Stored data entries:
▬▬▬▬▬▬

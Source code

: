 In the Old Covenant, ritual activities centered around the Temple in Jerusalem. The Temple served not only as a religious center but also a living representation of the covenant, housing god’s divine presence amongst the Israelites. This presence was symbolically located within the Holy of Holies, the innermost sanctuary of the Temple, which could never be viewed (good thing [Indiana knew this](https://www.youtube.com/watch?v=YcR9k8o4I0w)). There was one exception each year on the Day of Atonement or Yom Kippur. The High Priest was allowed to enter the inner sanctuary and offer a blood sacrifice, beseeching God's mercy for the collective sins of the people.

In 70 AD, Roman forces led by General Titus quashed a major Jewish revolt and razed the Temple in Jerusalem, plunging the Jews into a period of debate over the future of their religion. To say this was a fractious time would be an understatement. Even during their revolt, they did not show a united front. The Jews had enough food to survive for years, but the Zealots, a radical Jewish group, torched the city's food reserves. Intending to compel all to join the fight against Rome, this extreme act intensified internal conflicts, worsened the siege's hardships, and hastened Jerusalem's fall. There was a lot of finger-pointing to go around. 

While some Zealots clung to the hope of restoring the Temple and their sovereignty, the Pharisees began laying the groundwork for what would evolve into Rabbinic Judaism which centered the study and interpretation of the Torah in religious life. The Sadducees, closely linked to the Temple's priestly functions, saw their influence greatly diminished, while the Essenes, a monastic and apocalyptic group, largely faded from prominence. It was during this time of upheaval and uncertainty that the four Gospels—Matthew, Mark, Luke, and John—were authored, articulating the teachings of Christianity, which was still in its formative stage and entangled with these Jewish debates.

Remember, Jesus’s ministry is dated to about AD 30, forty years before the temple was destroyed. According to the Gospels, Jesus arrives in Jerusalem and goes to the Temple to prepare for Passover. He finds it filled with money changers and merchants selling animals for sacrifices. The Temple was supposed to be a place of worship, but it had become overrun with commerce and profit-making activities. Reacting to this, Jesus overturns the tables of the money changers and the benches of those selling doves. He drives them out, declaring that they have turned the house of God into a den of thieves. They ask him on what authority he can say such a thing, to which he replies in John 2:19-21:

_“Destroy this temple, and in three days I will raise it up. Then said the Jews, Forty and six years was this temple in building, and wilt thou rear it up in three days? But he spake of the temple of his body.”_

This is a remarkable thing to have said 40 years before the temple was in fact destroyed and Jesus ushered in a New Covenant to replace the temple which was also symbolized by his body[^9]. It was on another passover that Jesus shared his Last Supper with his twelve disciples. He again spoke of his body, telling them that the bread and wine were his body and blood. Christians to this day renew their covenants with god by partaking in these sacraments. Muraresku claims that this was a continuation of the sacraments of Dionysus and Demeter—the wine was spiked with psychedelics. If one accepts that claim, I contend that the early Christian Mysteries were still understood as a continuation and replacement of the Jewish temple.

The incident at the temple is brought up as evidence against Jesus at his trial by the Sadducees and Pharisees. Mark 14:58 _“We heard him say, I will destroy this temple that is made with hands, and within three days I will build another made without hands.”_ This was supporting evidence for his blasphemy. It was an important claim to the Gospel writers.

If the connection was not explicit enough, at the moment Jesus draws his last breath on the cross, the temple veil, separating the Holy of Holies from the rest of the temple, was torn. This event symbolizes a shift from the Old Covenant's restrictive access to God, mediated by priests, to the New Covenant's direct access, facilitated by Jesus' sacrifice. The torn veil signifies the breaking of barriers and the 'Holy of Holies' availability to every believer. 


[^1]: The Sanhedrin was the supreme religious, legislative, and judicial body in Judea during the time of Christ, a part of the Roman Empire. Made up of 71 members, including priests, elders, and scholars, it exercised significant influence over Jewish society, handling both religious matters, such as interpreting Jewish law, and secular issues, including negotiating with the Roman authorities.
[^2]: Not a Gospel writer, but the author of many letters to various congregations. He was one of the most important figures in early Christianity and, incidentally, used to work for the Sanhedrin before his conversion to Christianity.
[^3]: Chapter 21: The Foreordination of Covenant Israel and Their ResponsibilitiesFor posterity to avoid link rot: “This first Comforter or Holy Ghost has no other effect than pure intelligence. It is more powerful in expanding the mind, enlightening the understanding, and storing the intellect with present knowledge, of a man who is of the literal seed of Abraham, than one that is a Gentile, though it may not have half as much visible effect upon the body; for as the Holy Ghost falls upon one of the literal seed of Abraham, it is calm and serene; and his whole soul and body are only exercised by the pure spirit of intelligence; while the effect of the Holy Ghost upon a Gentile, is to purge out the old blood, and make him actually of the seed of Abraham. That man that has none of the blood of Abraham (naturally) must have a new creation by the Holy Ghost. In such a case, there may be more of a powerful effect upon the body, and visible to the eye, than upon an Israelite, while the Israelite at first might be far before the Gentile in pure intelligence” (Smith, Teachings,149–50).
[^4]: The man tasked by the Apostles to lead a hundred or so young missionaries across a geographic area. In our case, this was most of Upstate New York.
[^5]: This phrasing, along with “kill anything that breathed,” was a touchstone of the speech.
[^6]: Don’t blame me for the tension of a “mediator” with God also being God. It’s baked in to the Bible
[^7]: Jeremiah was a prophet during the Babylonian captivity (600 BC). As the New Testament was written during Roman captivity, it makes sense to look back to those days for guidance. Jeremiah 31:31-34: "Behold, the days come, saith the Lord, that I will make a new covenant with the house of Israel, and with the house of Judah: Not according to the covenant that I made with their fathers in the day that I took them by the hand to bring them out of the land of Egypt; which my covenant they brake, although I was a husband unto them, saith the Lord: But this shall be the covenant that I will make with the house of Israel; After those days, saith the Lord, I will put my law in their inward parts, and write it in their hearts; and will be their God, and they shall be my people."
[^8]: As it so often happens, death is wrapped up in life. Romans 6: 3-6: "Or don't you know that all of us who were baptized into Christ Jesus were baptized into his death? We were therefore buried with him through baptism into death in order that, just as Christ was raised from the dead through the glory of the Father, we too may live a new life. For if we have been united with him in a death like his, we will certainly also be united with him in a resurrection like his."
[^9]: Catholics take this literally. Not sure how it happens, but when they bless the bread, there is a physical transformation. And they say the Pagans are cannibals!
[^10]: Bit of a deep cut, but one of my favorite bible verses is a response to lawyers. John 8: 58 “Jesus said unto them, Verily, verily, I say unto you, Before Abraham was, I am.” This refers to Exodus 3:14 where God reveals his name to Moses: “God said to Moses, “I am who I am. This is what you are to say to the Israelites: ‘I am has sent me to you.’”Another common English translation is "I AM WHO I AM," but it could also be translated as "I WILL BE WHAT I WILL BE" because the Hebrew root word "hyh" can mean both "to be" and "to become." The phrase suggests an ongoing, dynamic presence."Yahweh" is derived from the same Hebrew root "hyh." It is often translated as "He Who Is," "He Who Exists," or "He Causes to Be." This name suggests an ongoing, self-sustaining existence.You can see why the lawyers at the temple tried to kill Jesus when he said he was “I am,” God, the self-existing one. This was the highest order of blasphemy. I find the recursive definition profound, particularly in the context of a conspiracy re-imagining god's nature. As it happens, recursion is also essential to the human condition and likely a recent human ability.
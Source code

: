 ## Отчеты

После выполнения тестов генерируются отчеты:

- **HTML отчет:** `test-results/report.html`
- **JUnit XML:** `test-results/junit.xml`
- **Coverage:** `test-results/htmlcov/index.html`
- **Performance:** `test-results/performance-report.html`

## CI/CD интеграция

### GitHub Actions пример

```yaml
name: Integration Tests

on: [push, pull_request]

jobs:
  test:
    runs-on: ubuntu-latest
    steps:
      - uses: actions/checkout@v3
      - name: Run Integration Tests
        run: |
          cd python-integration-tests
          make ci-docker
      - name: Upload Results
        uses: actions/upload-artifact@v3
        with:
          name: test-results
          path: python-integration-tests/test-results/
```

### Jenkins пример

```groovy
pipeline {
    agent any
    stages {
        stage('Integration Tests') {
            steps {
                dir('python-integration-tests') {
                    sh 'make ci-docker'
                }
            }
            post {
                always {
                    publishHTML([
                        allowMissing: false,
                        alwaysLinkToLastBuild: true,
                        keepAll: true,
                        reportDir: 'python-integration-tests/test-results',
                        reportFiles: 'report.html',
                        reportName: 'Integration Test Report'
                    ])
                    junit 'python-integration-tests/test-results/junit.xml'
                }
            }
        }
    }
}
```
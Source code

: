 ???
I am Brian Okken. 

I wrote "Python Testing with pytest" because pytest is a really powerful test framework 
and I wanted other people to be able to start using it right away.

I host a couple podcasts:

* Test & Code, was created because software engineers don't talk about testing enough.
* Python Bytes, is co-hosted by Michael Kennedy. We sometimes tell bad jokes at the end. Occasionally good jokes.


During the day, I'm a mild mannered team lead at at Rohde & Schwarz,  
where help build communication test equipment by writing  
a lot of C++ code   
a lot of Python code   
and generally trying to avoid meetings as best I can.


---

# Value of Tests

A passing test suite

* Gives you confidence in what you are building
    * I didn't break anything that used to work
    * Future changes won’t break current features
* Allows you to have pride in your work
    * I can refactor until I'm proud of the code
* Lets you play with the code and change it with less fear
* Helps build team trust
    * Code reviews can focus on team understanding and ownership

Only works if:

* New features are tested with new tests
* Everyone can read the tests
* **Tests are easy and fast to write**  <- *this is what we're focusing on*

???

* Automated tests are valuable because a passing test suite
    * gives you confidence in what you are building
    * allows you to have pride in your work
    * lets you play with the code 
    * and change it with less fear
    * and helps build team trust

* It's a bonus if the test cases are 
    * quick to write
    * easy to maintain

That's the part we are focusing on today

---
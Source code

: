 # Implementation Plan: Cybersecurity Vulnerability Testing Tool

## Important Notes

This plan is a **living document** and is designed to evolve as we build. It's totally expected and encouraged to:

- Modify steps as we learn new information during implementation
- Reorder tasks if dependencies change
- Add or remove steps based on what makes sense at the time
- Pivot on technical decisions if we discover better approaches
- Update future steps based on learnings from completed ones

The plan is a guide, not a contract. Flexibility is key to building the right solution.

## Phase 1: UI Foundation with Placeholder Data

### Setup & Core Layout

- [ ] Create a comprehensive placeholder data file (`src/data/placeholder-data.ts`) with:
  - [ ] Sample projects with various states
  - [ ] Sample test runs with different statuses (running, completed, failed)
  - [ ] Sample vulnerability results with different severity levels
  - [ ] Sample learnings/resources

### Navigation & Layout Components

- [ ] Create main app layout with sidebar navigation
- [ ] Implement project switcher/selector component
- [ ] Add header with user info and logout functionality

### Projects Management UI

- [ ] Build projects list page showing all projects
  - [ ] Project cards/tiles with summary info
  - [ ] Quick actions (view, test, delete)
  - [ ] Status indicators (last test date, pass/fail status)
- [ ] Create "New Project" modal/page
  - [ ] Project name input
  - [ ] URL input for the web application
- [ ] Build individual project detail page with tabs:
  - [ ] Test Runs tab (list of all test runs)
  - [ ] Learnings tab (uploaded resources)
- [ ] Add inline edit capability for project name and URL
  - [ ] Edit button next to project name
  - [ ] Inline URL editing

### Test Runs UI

▬▬▬▬▬▬

### WHAT TO DO:
Of the lines above, retype only those from the line containing "Remember, Jesus’s ministry" through the line containing "this temple, and", including both, exactly.

### YOUR RESPONSE:
Remember, Jesus’s ministry is dated to about AD 30, forty years before the temple was destroyed. According to the Gospels, Jesus arrives in Jerusalem and goes to the Temple to prepare for Passover. He finds it filled with money changers and merchants selling animals for sacrifices. The Temple was supposed to be a place of worship, but it had become overrun with commerce and profit-making activities. Reacting to this, Jesus overturns the tables of the money changers and the benches of those selling doves. He drives them out, declaring that they have turned the house of God into a den of thieves. They ask him on what authority he can say such a thing, to which he replies in John 2:19-21:

_“Destroy this temple, and in three days I will raise it up. Then said the Jews, Forty and six years was this temple in building, and wilt thou rear it up in three days? But he spake of the temple of his body.”_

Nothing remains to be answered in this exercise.